Sufficient time is needed for patients to successfully learn how to apply all the components of the home program. Patients who were compliant showed significant increases in lymphoedema reduction, whereas non-complaint patients lost part of their initial reduction.

These results showed that reductions in lymphoedema achieved from a single course of CLT/CDT can be successfully maintained for 5 years without further treatment, provided the patient is taught a proper self-care program and is compliant with that program on a daily basis.

Full Comprehensive Lymphoedema Management Report

It is well known that lymphoedema, untreated, is a progressive, chronic, incurable disease. While the incidence of lymphoedema secondary to treatment for breast cancer is reported to average between 6-30% , the incidence of lymphoedema secondary to other cancer surgeries and treatments has not been well reported.
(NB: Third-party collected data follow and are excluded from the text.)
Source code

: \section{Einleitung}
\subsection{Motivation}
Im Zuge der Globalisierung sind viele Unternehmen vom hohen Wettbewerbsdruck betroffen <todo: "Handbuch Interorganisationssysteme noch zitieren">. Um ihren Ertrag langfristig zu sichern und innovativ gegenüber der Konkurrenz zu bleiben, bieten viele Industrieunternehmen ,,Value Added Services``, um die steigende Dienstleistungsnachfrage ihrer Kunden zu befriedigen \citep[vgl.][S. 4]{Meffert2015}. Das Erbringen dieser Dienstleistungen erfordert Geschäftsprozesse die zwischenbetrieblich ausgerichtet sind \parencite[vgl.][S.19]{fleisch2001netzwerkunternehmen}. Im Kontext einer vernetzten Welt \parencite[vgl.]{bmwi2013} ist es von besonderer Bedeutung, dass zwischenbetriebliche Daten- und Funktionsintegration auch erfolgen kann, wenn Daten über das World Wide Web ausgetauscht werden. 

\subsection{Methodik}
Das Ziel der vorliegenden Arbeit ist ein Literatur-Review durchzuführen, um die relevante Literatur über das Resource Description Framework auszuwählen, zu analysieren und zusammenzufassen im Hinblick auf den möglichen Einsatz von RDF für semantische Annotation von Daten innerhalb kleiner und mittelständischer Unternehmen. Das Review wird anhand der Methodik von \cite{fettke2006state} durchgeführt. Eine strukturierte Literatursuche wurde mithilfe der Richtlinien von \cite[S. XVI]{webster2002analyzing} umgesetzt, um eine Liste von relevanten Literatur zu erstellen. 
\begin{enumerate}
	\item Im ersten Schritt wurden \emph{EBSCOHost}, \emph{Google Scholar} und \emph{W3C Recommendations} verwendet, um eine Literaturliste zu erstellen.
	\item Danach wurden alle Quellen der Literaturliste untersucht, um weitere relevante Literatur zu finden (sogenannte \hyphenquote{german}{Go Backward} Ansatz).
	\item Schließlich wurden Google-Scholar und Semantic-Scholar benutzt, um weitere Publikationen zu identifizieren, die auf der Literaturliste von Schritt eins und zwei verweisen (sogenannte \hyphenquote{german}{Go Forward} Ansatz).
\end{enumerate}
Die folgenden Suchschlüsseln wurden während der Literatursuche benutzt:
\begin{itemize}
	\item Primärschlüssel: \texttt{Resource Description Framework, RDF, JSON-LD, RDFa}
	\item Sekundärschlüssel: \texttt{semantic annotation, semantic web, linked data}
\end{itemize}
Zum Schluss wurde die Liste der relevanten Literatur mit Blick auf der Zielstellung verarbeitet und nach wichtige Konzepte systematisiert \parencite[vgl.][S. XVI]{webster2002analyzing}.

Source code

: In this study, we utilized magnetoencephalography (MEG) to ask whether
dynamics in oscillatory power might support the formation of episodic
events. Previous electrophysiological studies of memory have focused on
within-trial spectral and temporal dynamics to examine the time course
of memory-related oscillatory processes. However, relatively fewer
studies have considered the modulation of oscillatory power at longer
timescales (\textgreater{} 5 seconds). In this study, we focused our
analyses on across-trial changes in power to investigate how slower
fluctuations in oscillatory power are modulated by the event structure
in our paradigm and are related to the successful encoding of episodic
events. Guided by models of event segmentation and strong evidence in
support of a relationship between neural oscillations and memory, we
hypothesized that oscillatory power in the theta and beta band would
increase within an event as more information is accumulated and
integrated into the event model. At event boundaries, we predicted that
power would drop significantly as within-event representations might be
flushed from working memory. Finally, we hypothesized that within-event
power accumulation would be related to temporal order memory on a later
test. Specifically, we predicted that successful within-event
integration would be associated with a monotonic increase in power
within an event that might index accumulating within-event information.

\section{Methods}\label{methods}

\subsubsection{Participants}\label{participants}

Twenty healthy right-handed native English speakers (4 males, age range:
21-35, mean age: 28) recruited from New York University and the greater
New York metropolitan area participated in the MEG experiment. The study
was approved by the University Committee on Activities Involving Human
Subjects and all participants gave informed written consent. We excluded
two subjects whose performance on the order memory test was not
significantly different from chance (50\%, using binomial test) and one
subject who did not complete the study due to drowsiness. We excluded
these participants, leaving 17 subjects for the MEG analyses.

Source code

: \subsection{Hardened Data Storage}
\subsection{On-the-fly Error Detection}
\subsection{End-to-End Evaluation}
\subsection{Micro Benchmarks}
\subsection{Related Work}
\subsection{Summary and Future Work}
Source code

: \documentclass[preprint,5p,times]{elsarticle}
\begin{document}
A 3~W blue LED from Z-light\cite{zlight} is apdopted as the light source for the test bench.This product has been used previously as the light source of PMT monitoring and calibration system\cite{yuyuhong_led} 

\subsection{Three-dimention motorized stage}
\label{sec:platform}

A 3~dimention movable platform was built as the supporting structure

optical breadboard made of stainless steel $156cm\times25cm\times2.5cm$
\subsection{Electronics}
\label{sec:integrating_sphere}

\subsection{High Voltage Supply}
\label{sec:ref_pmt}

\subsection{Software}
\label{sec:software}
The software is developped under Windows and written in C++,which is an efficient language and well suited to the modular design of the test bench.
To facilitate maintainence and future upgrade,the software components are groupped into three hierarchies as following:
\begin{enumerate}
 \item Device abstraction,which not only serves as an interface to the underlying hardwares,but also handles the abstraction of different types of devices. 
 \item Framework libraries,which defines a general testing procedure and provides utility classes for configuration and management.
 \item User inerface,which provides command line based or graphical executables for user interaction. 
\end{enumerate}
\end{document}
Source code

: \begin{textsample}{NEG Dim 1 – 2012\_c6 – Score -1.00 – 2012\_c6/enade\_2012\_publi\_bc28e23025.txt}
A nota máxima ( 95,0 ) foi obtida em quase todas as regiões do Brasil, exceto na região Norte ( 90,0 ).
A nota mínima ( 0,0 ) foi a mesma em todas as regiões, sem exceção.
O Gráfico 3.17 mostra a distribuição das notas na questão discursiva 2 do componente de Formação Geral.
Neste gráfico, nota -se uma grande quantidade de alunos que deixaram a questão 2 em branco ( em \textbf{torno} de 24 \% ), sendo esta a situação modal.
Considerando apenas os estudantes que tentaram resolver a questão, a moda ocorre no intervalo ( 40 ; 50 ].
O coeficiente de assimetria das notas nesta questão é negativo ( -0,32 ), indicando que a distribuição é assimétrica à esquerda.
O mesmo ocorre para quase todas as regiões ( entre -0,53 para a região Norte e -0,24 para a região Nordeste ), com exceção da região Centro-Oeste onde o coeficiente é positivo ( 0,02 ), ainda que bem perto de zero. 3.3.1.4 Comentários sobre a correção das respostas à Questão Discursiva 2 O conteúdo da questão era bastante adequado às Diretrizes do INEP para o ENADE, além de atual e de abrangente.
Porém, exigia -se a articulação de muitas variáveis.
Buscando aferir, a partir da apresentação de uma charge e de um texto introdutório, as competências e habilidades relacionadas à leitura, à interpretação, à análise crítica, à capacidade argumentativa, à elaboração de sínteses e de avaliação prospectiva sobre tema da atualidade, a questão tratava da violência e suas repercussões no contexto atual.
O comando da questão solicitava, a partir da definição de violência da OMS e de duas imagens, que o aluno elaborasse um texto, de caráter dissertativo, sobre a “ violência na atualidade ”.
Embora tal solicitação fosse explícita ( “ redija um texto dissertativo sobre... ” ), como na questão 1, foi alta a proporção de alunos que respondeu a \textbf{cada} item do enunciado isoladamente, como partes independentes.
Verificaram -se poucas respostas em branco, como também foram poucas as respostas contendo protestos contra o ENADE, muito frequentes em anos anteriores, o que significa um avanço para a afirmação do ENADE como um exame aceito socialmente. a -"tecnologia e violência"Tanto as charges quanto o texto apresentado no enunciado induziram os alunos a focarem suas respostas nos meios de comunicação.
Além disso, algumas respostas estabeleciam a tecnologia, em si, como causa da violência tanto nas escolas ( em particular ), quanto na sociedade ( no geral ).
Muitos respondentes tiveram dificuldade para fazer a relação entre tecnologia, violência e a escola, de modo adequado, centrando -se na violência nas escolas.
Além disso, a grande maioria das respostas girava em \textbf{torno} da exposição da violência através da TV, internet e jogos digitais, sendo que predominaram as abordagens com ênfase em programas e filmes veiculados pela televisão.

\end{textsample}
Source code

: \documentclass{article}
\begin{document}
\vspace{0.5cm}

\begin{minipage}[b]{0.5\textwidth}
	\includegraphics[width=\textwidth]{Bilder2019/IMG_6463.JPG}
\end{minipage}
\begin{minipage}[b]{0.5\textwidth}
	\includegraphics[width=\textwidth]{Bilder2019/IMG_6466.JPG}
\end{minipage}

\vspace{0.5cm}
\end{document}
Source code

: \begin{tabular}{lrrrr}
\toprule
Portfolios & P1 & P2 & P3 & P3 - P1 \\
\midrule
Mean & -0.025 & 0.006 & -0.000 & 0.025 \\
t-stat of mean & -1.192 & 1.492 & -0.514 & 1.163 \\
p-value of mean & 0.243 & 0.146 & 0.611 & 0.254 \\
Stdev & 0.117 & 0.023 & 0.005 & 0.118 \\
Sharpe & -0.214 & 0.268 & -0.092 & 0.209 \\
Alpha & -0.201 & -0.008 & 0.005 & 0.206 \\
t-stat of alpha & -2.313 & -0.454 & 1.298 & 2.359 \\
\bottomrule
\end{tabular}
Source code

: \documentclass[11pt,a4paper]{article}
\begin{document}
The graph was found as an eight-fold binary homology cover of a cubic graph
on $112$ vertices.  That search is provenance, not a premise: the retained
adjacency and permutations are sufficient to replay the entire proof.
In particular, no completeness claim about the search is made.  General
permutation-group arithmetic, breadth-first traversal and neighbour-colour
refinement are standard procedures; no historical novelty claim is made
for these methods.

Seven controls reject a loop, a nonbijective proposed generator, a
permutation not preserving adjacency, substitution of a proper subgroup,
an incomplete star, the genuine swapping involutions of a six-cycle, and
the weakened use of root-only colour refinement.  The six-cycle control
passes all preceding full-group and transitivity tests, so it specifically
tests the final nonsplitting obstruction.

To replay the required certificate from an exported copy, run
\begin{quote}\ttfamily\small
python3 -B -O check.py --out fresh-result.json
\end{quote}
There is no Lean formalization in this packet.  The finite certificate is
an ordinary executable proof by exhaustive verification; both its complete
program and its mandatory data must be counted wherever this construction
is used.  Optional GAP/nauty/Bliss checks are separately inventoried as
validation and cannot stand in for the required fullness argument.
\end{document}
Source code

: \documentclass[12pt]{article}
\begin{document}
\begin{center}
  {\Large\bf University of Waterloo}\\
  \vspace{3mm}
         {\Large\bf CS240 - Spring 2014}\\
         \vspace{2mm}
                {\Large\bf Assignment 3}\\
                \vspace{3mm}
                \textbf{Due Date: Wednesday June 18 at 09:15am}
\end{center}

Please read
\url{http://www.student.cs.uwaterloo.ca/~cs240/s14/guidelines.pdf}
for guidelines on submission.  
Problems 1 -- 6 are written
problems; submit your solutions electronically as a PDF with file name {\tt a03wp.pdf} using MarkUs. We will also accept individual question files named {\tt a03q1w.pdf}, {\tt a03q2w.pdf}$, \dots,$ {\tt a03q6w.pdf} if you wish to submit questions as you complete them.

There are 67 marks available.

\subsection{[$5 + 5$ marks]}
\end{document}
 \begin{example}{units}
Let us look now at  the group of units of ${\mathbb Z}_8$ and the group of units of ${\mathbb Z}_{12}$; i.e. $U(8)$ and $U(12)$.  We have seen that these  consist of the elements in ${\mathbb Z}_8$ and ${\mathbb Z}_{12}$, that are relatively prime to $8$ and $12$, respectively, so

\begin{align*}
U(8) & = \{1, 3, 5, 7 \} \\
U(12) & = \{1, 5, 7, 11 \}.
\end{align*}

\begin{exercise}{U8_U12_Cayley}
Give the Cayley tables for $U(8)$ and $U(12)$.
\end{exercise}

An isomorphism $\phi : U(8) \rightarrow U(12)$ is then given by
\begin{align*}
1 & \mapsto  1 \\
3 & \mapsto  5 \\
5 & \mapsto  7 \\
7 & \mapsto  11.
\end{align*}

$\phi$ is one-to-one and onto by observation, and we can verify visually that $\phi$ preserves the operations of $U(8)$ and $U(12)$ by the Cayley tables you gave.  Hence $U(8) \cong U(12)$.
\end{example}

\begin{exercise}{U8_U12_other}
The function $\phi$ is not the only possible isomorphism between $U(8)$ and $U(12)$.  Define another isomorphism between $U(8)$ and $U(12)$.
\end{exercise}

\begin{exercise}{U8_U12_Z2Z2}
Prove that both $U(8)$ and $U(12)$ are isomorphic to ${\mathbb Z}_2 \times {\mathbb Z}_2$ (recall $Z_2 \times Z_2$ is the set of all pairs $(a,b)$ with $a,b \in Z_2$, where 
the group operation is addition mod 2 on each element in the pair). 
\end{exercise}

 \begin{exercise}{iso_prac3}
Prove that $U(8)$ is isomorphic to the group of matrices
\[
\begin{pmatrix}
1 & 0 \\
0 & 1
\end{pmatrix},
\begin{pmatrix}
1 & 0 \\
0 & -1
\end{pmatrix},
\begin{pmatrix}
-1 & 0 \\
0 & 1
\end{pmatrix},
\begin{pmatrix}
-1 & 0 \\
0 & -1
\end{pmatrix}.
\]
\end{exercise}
In addition, primary lymphoedema (other than connatal which appears at birth) which develops in childhood, adolescence, or later life, is often misdiagnosed and under-treated.

Lacking accurate information about which individuals are at risk prevents proper screening and education in lymphoedema risk management strategies. Early diagnosis and intervention can minimize the lymphoedema progression from Stage 1, which is easily reversible, into Stage 2 and Stage 3.

Experts in the field of lymphology generally agree that the initial treatment for lymphoedema should be Complete Decongestive Therapy (CDT)/Complex Lymphoedema Therapy (CLT). Complete Decongestive Therapy (CDT)/Complex Lymphoedema Therapy (CLT) is a two-phase program. The first phase consists of meticulous skin care and treatment of any fungal infections/ulceration of the skin, manual lymphatic drainage, exercises that mimic the pattern of lymphatic drainage appropriate for the individual patient, and compression with multi-layered, short-stretch bandages. Phase 2 focuses on conserving and optimizing the reduction in lymphoedema achieved in phase 1. This is accomplished by patient compliance with a self-care program.

This program consists of the skin care regime adopted for that individual during Phase 1 and attention to risk reduction strategies for the involved limb(s). In addition, compression of the affected areas is achieved by means of low-stretch elastic compression stockings or sleeves (supplemented with nightly compression bandaging instead of stockings/sleeves if needed. Individuals must perform their lymphoedema exercise/self-lymphatic drainage program twice daily for optimal results.

The importance of regular follow-up visits for evaluation of the affected areas including girth/volume measurements, review/modification of self-care program, and fitting/modifying compression stockings/sleeves cannot be underestimated. Individuals with lymphoedema, like diabetes or any other chronic medical condition, deserve to have the appropriate skilled medical and psychological support provided to achieve continued success with their Phase 2 program. Additional intensive CDT/CLT treatment should not be routinely necessary. However, there are situations that exacerbate lymphoedema such as trauma, infection, surgery on or adjacent to, the involved areas. Additional treatment may be warranted if the individual is unable to reduce the exacerbation independently by following their Phase 2 program, supplemented by self-bandaging daily for a short period of time.

Complex Lymphoedema Therapy, as practiced today in the US, was principally introduced, applied, and refined in Germany by the Foldis in the 1980's . This technique, also called Combined Decongestive Physiotherapy (CDP) was modified and supplemented with specific physical therapy exercises by the Casley-Smiths in Australia. They called the technique Complex Physical Therapy (CPT) . Several other authors have reported varying results of CDT with average lymphoedema reductions ranging from 15% to 68.6%

Critics of CDT question whether individuals can continue to maintain their reductions with compliance with their Phase 2 home program without additional intensive Phase 1 type treatment. The goal of this study is to demonstrate that the excellent reductions in lymphoedema and fibrosclerotic changes achieved through a single course of CDT/CLT can be maintained over a 5 year period without further intensive treatment, provided that the individual's medical condition remains stable.